*Data to process*:
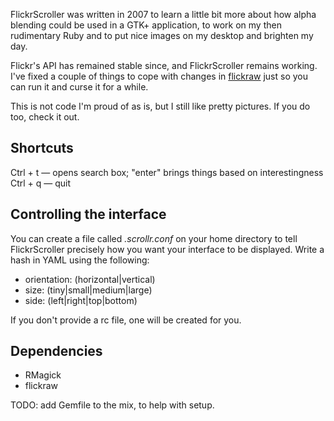 FlickrScroller was written in 2007 to learn a little bit more about how alpha blending could be used in a GTK+ application, to work on my then rudimentary Ruby and to put nice images on my desktop and brighten my day.

Flickr's API has remained stable since, and FlickrScroller remains working. I've fixed a couple of things to cope with changes in [flickraw][1] just so you can run it and curse it for a while.

This is not code I'm proud of as is, but I still like pretty pictures. If you do too, check it out.

## Shortcuts

Ctrl + t — opens search box; "enter" brings things based on interestingness
Ctrl + q — quit

## Controlling the interface

You can create a file called *.scrollr.conf* on your home directory to tell FlickrScroller precisely how you want your interface to be displayed. Write a hash in YAML using the following:

 - orientation: (horizontal|vertical)
 - size: (tiny|small|medium|large)
 - side: (left|right|top|bottom)

If you don't provide a rc file, one will be created for you.

## Dependencies

 - RMagick
 - flickraw

TODO: add Gemfile to the mix, to help with setup.
 

[1]: http://github.com/hanklords/flickraw/tree/master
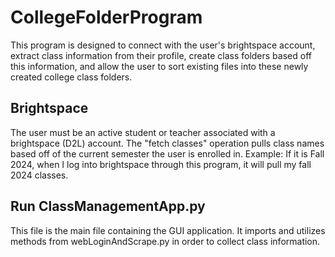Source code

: # CollegeFolderProgram
This program is designed to connect with the user's brightspace account, extract class information from their profile, create class folders based off this information, and allow the user to sort existing files into these newly created college class folders.

## Brightspace
The user must be an active student or teacher associated with a brightspace (D2L) account. The "fetch classes" operation pulls class names based off of the current semester the user is enrolled in. Example: If it is Fall 2024, when I log into brightspace through this program, it will pull my fall 2024 classes.

## Run ClassManagementApp.py
This file is the main file containing the GUI application. It imports and utilizes methods from webLoginAndScrape.py in order to collect class information.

*Directions*:
Quote exactly the line containing "## Brightspace" and every later line through the end of the listing, and no other lines.

*Reply to the exercise*:
## Brightspace
The user must be an active student or teacher associated with a brightspace (D2L) account. The "fetch classes" operation pulls class names based off of the current semester the user is enrolled in. Example: If it is Fall 2024, when I log into brightspace through this program, it will pull my fall 2024 classes.

## Run ClassManagementApp.py
This file is the main file containing the GUI application. It imports and utilizes methods from webLoginAndScrape.py in order to collect class information.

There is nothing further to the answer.